No parece que haya un verdadero eco por una figura que sí fue representativa en su época, lo que me lleva a preguntar a aquellos que realizan los homenajes: ¿qué clase de criterio utilizan? ¿Acaso el ideológico? ¿No sería más justo valorar el aspecto literario y reconocer que lo importante es lo que ha quedado escrito?

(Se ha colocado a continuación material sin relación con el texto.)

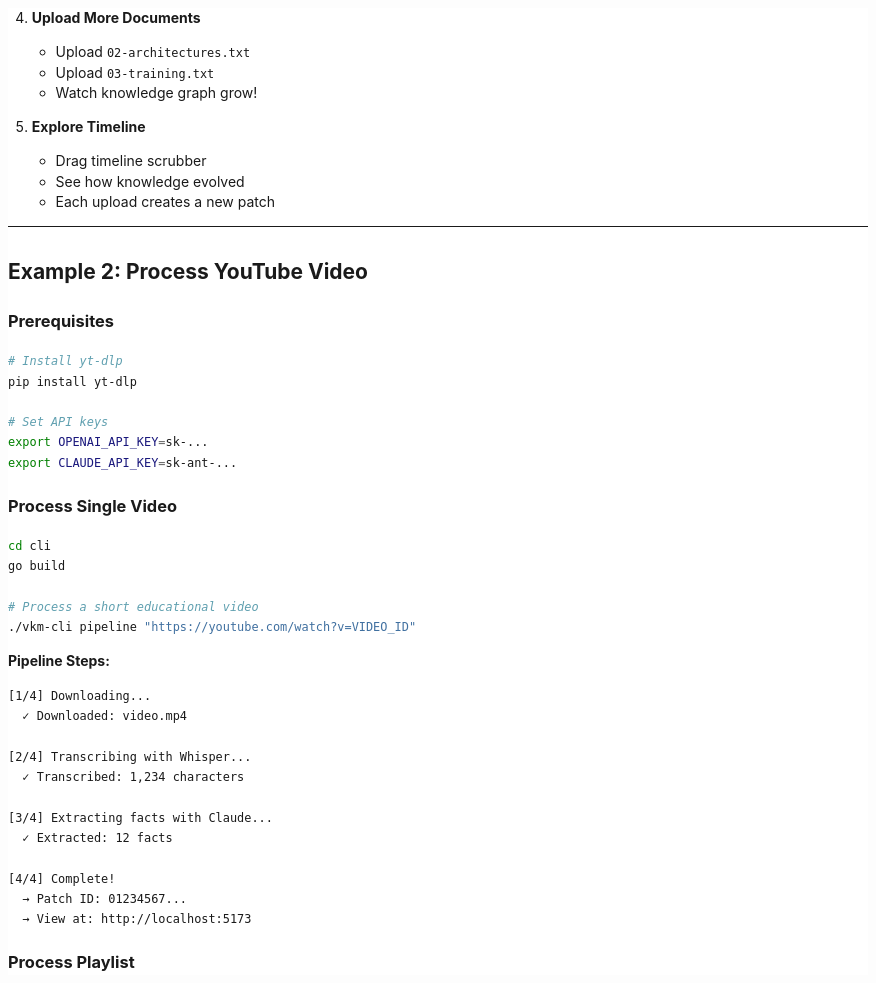 4. **Upload More Documents**
   - Upload `02-architectures.txt`
   - Upload `03-training.txt`
   - Watch knowledge graph grow!

5. **Explore Timeline**
   - Drag timeline scrubber
   - See how knowledge evolved
   - Each upload creates a new patch

---

## Example 2: Process YouTube Video

### Prerequisites

```bash
# Install yt-dlp
pip install yt-dlp

# Set API keys
export OPENAI_API_KEY=sk-...
export CLAUDE_API_KEY=sk-ant-...
```

### Process Single Video

```bash
cd cli
go build

# Process a short educational video
./vkm-cli pipeline "https://youtube.com/watch?v=VIDEO_ID"
```

**Pipeline Steps:**
```
[1/4] Downloading...
  ✓ Downloaded: video.mp4

[2/4] Transcribing with Whisper...
  ✓ Transcribed: 1,234 characters

[3/4] Extracting facts with Claude...
  ✓ Extracted: 12 facts

[4/4] Complete!
  → Patch ID: 01234567...
  → View at: http://localhost:5173
```

### Process Playlist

Desgraciadamente, no nos movemos en esos planos y los homenajes tienen otra cuerda; es verdad que Miguel Hernández es un poeta esencial para entender nuestra poesía contemporánea, que su voz comprometida fue potente y honesta y que sus versos aún nos fascinan por su originalidad y belleza, pero ¿no fue acaso Luis Rosales un gran poeta? ¿Tuvo Rosales el aprecio crítico que se merecía? Son preguntas que se han hecho muchos intelectuales, pero la ideología, su posición política, ha relegado lo que realmente importa, su poesía.

Rosales sabe que la religión está presente en nuestro mundo y su ferviente deseo de vivirla plenamente le lleva a cantar a la vida, al goce de los sentidos.

La poesía de Rosales (1910-1992) es luz, una ventana abierta que clama a la infancia, un derroche de gusto por el lenguaje, un clamor por la belleza.

Abril (1935) fue un poemario luminoso, donde Rosales ya pinta el paisaje, esa primavera que su fe católica impregna, llenando de verdor la luz del poema. La mención a Dios está presente y, aunque no compartamos su fe, sí nos deslumbra su pasión, su entrega, como nos recuerda el poema “Acción de gracias por estar a su lado”: “Gracias te doy por la brisa / que en su infancia se detiene, / gracias por la flor que tiene / su destino en su sonrisa” (vv.12-14).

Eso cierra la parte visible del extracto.